TASK PROMPT: Determine how many lines in the records hold "complete", then give that number by itself.

Saved entries:
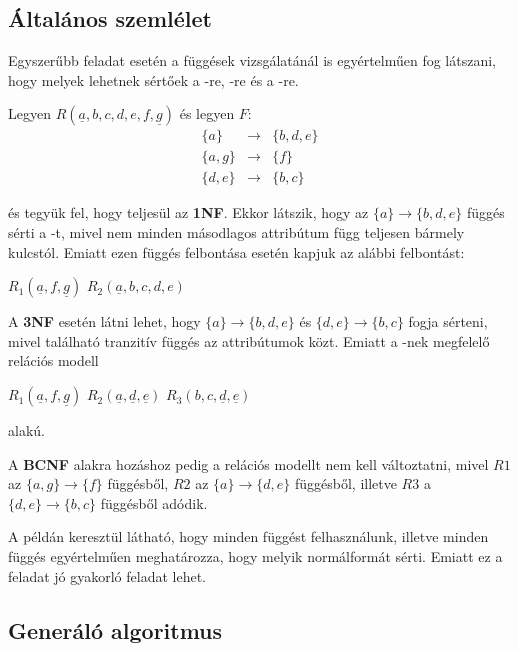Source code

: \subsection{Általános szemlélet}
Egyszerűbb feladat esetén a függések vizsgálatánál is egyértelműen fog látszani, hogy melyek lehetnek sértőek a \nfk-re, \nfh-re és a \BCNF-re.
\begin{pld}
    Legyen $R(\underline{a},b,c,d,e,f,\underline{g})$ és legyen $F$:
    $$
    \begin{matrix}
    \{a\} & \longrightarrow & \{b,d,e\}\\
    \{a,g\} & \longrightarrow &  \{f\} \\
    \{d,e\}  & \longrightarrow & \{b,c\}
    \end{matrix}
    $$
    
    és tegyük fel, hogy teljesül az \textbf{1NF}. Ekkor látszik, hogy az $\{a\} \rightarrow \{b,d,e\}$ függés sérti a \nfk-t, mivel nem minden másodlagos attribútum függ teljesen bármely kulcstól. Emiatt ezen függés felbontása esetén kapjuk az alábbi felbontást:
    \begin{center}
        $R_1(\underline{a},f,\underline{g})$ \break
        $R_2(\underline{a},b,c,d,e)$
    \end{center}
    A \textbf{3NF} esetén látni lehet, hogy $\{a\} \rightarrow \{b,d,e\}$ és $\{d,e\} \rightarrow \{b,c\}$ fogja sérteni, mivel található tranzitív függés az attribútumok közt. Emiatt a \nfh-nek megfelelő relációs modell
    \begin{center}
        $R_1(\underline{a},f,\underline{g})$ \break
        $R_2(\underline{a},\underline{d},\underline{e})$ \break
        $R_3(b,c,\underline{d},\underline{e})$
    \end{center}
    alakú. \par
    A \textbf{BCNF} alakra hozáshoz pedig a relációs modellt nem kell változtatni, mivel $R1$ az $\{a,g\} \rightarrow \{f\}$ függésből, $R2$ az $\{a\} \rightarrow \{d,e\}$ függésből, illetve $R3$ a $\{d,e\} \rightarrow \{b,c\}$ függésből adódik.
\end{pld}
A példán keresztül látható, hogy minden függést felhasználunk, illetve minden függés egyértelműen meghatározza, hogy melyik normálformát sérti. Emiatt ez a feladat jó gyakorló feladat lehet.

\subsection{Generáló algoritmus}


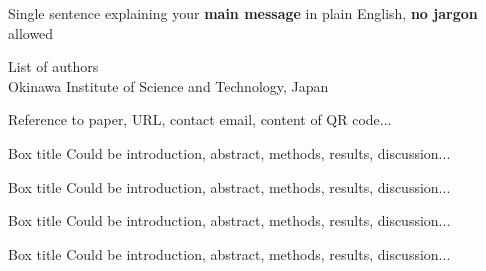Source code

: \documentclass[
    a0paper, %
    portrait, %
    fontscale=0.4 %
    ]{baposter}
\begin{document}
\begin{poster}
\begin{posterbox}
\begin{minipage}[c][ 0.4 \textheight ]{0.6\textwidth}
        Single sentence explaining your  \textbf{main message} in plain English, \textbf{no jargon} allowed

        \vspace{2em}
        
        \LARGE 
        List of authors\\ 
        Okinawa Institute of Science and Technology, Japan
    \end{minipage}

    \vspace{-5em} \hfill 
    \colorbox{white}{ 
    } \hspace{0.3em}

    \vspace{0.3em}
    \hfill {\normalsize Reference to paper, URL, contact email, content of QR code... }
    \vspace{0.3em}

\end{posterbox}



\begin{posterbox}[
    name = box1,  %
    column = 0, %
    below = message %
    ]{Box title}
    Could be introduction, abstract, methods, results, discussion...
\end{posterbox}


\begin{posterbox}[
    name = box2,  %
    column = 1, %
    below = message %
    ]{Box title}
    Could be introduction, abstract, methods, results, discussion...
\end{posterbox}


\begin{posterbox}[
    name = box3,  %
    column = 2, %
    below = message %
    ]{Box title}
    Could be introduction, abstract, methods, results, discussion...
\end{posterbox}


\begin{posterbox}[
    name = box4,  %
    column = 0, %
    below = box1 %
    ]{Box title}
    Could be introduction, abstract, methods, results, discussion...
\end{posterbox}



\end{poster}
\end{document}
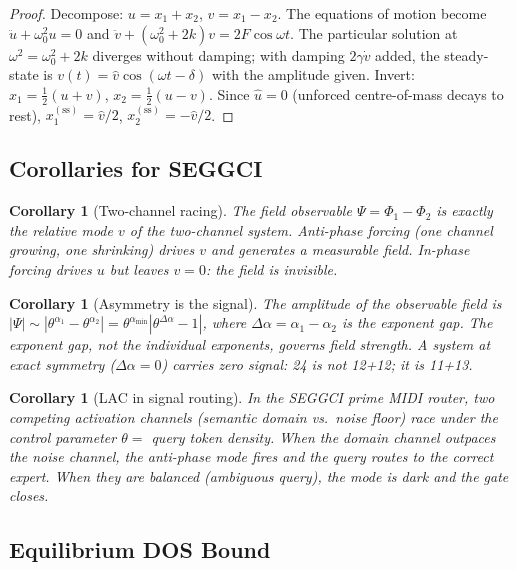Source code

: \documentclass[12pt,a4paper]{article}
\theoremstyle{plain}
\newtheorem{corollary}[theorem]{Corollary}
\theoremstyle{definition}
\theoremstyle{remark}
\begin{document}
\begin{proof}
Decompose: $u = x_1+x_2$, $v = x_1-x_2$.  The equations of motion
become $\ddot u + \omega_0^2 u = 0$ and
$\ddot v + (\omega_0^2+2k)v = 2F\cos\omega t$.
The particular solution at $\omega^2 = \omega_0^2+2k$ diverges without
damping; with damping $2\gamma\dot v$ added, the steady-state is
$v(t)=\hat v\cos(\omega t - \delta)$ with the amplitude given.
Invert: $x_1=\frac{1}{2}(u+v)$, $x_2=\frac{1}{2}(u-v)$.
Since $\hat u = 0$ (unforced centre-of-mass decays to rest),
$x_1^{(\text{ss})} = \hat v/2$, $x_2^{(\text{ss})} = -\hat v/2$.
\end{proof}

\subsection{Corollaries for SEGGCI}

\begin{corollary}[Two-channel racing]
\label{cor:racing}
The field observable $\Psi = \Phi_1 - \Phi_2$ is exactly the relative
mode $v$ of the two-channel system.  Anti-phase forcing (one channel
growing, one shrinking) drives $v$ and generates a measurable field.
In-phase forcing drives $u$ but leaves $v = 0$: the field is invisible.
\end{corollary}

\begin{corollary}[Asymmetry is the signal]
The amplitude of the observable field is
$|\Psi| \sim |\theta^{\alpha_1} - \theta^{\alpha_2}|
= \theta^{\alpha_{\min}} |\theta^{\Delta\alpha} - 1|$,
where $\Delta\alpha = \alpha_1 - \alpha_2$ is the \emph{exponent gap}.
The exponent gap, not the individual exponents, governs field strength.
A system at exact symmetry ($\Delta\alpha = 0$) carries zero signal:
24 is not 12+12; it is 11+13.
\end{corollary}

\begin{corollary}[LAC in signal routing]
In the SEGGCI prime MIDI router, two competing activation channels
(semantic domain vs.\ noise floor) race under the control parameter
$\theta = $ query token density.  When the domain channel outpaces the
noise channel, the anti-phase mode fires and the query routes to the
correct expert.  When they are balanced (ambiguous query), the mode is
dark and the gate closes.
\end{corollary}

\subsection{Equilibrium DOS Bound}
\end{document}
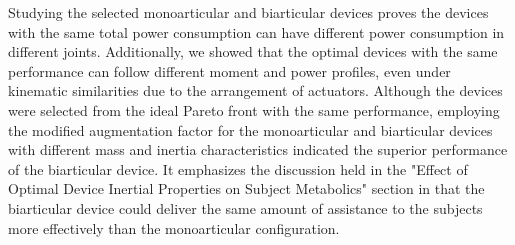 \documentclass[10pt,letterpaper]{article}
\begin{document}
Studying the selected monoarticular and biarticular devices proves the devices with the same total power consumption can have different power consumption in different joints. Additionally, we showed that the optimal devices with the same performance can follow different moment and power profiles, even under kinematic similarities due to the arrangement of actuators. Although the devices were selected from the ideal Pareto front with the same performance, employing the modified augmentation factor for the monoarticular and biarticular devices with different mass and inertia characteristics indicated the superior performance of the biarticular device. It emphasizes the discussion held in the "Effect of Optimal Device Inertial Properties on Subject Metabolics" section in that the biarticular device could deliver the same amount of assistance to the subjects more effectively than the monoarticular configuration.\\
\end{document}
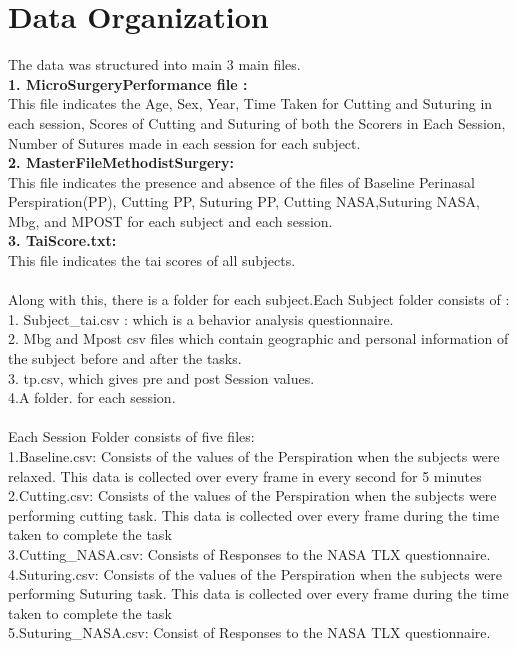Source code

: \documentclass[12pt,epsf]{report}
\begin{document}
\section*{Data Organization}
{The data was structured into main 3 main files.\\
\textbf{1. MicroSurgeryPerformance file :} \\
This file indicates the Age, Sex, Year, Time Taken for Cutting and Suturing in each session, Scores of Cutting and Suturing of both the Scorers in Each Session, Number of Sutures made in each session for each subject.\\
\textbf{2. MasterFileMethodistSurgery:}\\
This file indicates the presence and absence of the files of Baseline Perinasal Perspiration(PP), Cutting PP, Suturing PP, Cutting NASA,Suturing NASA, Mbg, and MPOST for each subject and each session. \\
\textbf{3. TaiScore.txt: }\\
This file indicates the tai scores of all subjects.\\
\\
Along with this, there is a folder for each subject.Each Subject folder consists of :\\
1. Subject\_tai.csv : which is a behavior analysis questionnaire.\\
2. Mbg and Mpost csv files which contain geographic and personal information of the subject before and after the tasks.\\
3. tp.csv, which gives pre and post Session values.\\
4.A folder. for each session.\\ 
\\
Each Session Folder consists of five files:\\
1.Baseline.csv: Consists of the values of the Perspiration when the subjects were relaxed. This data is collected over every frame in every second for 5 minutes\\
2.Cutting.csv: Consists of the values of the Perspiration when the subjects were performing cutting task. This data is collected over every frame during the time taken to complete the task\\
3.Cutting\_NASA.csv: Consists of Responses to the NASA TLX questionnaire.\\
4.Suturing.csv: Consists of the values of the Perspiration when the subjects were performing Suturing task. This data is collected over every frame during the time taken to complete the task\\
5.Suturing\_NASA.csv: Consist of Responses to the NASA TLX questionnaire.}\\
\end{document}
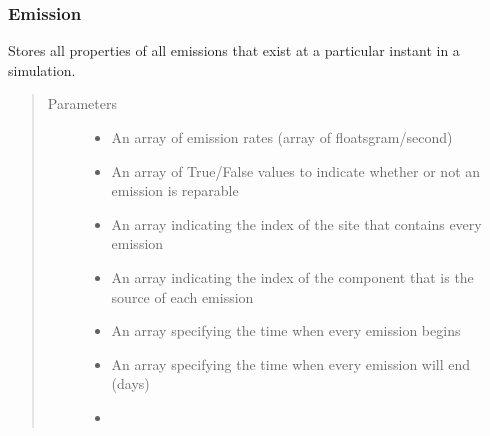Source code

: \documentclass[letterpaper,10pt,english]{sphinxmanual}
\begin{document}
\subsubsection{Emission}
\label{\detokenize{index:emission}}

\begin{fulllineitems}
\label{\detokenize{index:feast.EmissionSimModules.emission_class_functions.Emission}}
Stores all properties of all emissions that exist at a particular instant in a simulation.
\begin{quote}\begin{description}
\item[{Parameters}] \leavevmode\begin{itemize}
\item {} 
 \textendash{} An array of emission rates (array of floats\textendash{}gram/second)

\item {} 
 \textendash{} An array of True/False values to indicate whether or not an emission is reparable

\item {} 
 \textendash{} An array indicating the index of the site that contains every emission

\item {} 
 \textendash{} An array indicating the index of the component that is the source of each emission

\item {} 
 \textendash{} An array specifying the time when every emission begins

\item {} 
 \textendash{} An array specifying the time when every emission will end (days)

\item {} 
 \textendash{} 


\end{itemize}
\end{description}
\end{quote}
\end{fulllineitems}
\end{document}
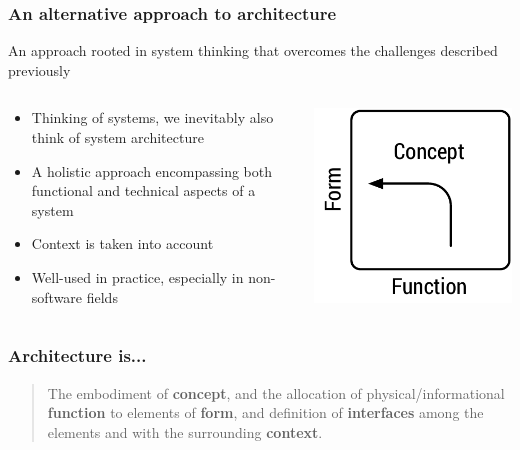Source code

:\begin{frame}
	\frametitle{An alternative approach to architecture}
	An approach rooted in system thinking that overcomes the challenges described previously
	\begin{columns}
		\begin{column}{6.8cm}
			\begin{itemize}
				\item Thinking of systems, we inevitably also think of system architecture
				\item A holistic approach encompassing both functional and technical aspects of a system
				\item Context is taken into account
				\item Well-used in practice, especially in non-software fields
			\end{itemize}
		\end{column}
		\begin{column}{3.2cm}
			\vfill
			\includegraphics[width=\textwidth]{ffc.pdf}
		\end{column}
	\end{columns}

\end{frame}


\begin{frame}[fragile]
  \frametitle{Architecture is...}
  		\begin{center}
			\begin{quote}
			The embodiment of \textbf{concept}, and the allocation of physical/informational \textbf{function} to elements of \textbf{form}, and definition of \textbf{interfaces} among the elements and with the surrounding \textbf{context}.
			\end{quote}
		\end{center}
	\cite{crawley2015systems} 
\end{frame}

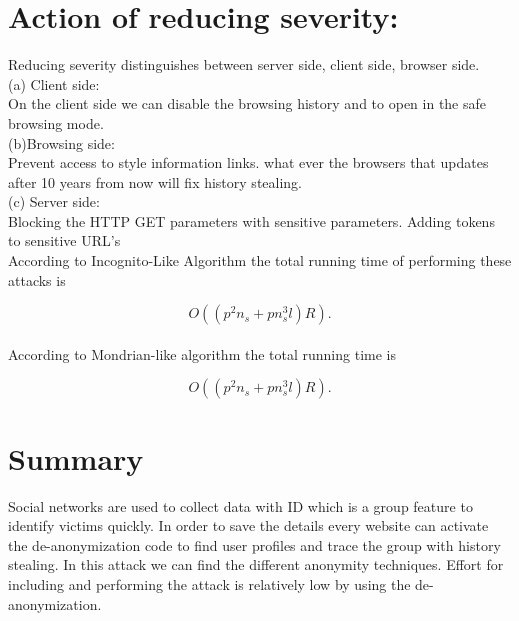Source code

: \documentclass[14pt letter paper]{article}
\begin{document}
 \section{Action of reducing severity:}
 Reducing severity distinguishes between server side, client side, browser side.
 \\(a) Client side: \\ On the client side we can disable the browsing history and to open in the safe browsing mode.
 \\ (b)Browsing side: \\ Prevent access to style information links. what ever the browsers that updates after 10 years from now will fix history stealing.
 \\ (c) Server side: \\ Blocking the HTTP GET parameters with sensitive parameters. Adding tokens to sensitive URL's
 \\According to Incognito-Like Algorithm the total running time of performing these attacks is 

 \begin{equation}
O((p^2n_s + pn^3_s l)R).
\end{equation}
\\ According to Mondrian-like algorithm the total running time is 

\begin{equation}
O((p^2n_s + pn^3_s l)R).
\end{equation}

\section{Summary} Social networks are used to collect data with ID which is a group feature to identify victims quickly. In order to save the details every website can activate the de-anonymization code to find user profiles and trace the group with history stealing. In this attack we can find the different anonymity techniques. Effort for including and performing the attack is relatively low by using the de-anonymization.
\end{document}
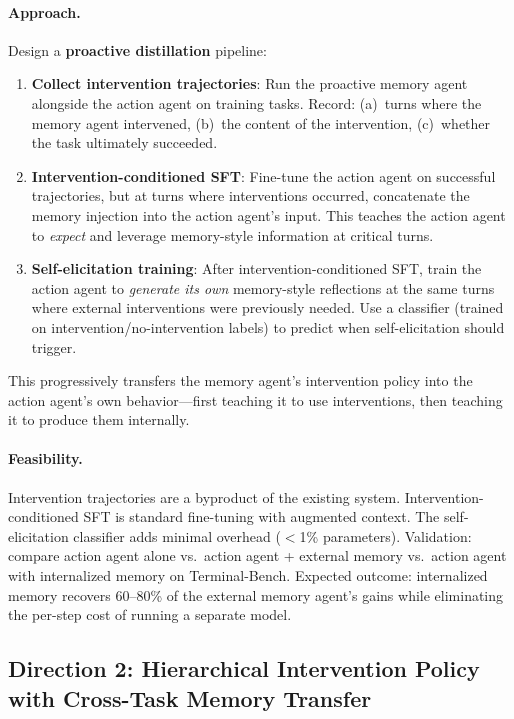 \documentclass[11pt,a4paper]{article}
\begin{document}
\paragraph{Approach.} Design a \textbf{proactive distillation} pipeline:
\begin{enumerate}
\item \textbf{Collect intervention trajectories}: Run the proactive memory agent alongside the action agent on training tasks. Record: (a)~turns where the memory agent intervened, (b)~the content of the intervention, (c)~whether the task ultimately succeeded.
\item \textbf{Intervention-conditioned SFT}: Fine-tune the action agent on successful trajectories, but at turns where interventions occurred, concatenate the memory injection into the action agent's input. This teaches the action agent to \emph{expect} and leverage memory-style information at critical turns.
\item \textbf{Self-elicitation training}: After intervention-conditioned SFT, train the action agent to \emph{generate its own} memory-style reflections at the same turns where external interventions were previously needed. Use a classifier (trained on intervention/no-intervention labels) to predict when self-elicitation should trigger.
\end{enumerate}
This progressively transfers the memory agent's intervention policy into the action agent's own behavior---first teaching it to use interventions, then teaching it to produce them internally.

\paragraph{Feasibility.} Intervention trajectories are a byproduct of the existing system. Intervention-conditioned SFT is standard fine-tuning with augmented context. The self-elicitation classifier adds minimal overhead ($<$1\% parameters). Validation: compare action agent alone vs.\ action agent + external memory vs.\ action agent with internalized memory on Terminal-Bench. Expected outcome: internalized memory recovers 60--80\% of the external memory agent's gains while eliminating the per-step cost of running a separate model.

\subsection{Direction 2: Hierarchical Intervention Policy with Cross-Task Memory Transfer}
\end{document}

EXERCISE RESULT: 2